If a line in the material below has the word "than", copy it.

*** RECORDED DATA Section Begins ***

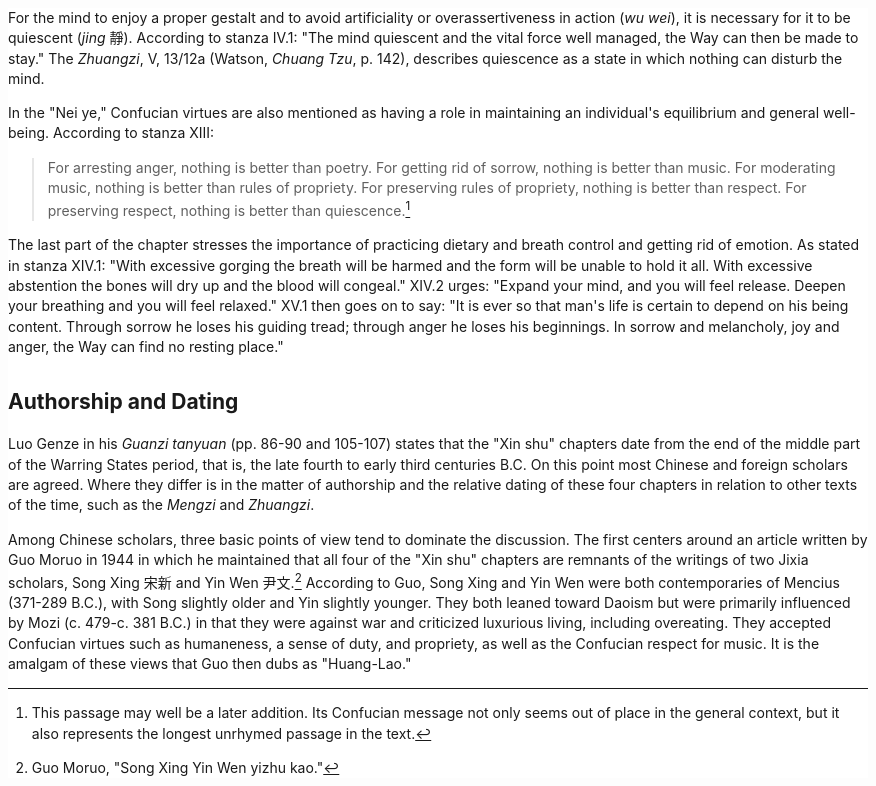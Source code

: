 
For the mind to enjoy a proper gestalt
and to avoid artificiality or overassertiveness in action (*wu wei*),
it is necessary for it to be quiescent (*jing* 靜).
According to stanza IV.1:
"The mind quiescent and the vital force well managed,
the Way can then be made to stay."
The _Zhuangzi_, V, 13/12a (Watson, _Chuang Tzu_, p. 142),
describes quiescence as a state in which nothing can disturb the mind.

In the "Nei ye," Confucian virtues are also mentioned as having a role
in maintaining an individual's equilibrium and general well-being.
According to stanza XIII:

> For arresting anger, nothing is better than poetry.
For getting rid of sorrow, nothing is better than music.
For moderating music, nothing is better than rules of propriety.
For preserving rules of propriety, nothing is better than respect.
For preserving respect, nothing is better than quiescence.[^nei-ye-40]

[^nei-ye-40]: This passage may well be a later addition.
Its Confucian message not only seems out of place in the general context,
but it also represents the longest unrhymed passage in the text.

The last part of the chapter stresses the importance of practicing
dietary and breath control and getting rid of emotion.
As stated in stanza XIV.1:
"With excessive gorging the breath will be harmed
and the form will be unable to hold it all.
With excessive abstention the bones will dry up and the blood will congeal."
XIV.2 urges:
"Expand your mind, and you will feel release.
Deepen your breathing and you will feel relaxed."
XV.1 then goes on to say:
"It is ever so that man's life is certain to depend on his being content.
Through sorrow he loses his guiding tread;
through anger he loses his beginnings.
In sorrow and melancholy, joy and anger,
the Way can find no resting place."

## Authorship and Dating

Luo Genze in his _Guanzi tanyuan_ (pp. 86-90 and 105-107)
states that the "Xin shu" chapters date from
the end of the middle part of the Warring States period,
that is, the late fourth to early third centuries B.C.
On this point most Chinese and foreign scholars are agreed.
Where they differ is in the matter of authorship
and the relative dating of these four chapters
in relation to other texts of the time,
such as the _Mengzi_ and _Zhuangzi_.

Among Chinese scholars, three basic points of view tend to dominate the discussion.
The first centers around an article written by Guo Moruo in 1944
in which he maintained that all four of the "Xin shu" chapters
are remnants of the writings of two Jixia scholars,
Song Xing 宋新 and Yin Wen 尹文.[^nei-ye-41]
According to Guo, Song Xing and Yin Wen
were both contemporaries of Mencius (371-289 B.C.),
with Song slightly older and Yin slightly younger.
They both leaned toward Daoism
but were primarily influenced by Mozi (c. 479-c. 381 B.C.)
in that they were against war and criticized luxurious living, including overeating.
They accepted Confucian virtues such as humaneness, a sense of duty, and propriety,
as well as the Confucian respect for music.
It is the amalgam of these views that Guo then dubs as "Huang-Lao."


[^nei-ye-1]: Two other chapters often grouped along with these four are
[^nei-ye-2]: The "Nei ye" also appears in an entirely different section of the text,
[^nei-ye-3]: Among Western scholars,
[^nei-ye-4]: For the composition of our present _Zhuangzi_,
[^nei-ye-5]: For a discussion of the Jixia Academy,
[^nei-ye-6]: The _Hanfeizi_ (VI, 20 and VII, 21)
[^nei-ye-7]: For a discussion of this and the Mawangdui Laozi text
[^nei-ye-8]: _Laozi_, B, 40/4a6-7 (Arthur Waley, _The Way and Its Power_, 192).
[^nei-ye-9]: See Fung Yu-lan, _A Short History of Chinese Philosophy_, 65-66.
[^nei-ye-10]: While it appears that these techniques
[^nei-ye-11]: Guo Moruo, "Gudai wenzi bianzheng de fazhan," 9,
[^nei-ye-12]: Wilhelm, "Eine Chou-Inschrift," plate XIX,
[^nei-ye-13]: "Heaven" and "Earth" seem to refer to polar points
[^nei-ye-14]: Pengzu 彭祖 is the Chinese Methuselah,
[^nei-ye-15]: Fung Yu-lan, in his _History_, 2:172ff,
[^nei-ye-16]: _What Is Taoism?_, 4-5.
[^nei-ye-17]: In a 1944 article,
[^nei-ye-18]: Qiu Xigui,
[^nei-ye-19]: Compare this with the attitude of the contemplative Daoism
[^nei-ye-20]: See, for example,
[^nei-ye-21]: See the "Xin shu shang," 3a1-2 (63.12- 13) and n. 36.
[^nei-ye-22]: In my 1965 _Kuan-tzu_,
[^nei-ye-23]: See Long Hui, "Mawangdui chutu _Laozi_ ben juanqian guyi shu tanyuan."
[^nei-ye-24]: This 之 - 魚 combination does not appear in the _Laozi_.
[^nei-ye-25]: The phonetic reconstructions for archaic Chinese in this volume
[^nei-ye-26]: Wang Niansun (see _Guanzi jijiao_ 2:633)
[^nei-ye-27]: The existing _Wenzi, Huang Di neijing suwen_,
[^nei-ye-28]: One of these passages in the _Shi da jing_ (_Shiliu jing_)
[^nei-ye-29]: The Zhao edition of the text
[^nei-ye-30]: For example, Ma Feibai (_Guanzi_ 'Nei ye' pian jizhu")
[^nei-ye-31]: In my 1965 _Kuan-tzu_ translation,
[^nei-ye-32]: See my 1965 _Kuan-tzu_;
[^nei-ye-33]: In answer to a question from Gongsun Chou 公孫丑
[^nei-ye-34]: For detailed discussions of *jing* and *qi*
[^nei-ye-35]: As indicated above,
[^nei-ye-36]: Kanaya Osamu, "Taoist Thought in the _Kuan-tzu_," 35,
[^nei-ye-37]: Although *Shen* was often used in early texts
[^nei-ye-38]: The meaning of *Zhi Yi* 執一, "grasps the One," is not entirely clear.
[^nei-ye-39]: For a detailed discussion of concepts of consciousness
[^nei-ye-41]: Guo Moruo, "Song Xing Yin Wen yizhu kao."
[^nei-ye-42]: See my 1985 _Guanzi_, 7,
[^nei-ye-43]: The "Zhong yong" has traditionally been attributed to
[^nei-ye-44]: _Mengzi_, VIB, 4,
[^nei-ye-45]: The "Treatise on Literature"
[^nei-ye-46]: For a more detailed summary of what we know about Song Xing and Yin Wen,
[^nei-ye-47]: For a similar conclusion, see A. C. Graham,
[^nei-ye-48]: See my 1985 _Guanzi_, 6.
[^nei-ye-49]: The first article to question Guo's views that I know of
[^nei-ye-50]: Wu Guang, "_Guanzi_ sipian yu Song-Yin xuepai bianxi," 38.
[^nei-ye-51]: For other views stressing the Daoist nature of these chapters,
[^nei-ye-52]: This attribution will be discussed in detail
[^nei-ye-53]: For example, Li Cunshan (33)
[^nei-ye-54]: The other "Xin shu" chapters
[^nei-ye-55]: I suspect stanza XIII,
[^nei-ye-56]: When speaking of Yin and Yang, Joseph Needham,
[^nei-ye-57]: The _Mozi_ I, 6/13b7, and VII, 27/6b1 (Mei, _Motse_, 26 and 144),
[^nei-ye-58]: See the _Zhuangzi_, III, 6/1452-3,
[^nei-ye-59]: See Li Sizhen, "_Guanzi_ zhexue yu yixue sixiang,"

*** RECORDED DATA Section Ends ***

• [TASK RESPONSE]:
> For arresting anger, nothing is better than poetry.
For getting rid of sorrow, nothing is better than music.
For moderating music, nothing is better than rules of propriety.
For preserving rules of propriety, nothing is better than respect.
For preserving respect, nothing is better than quiescence.[^nei-ye-40]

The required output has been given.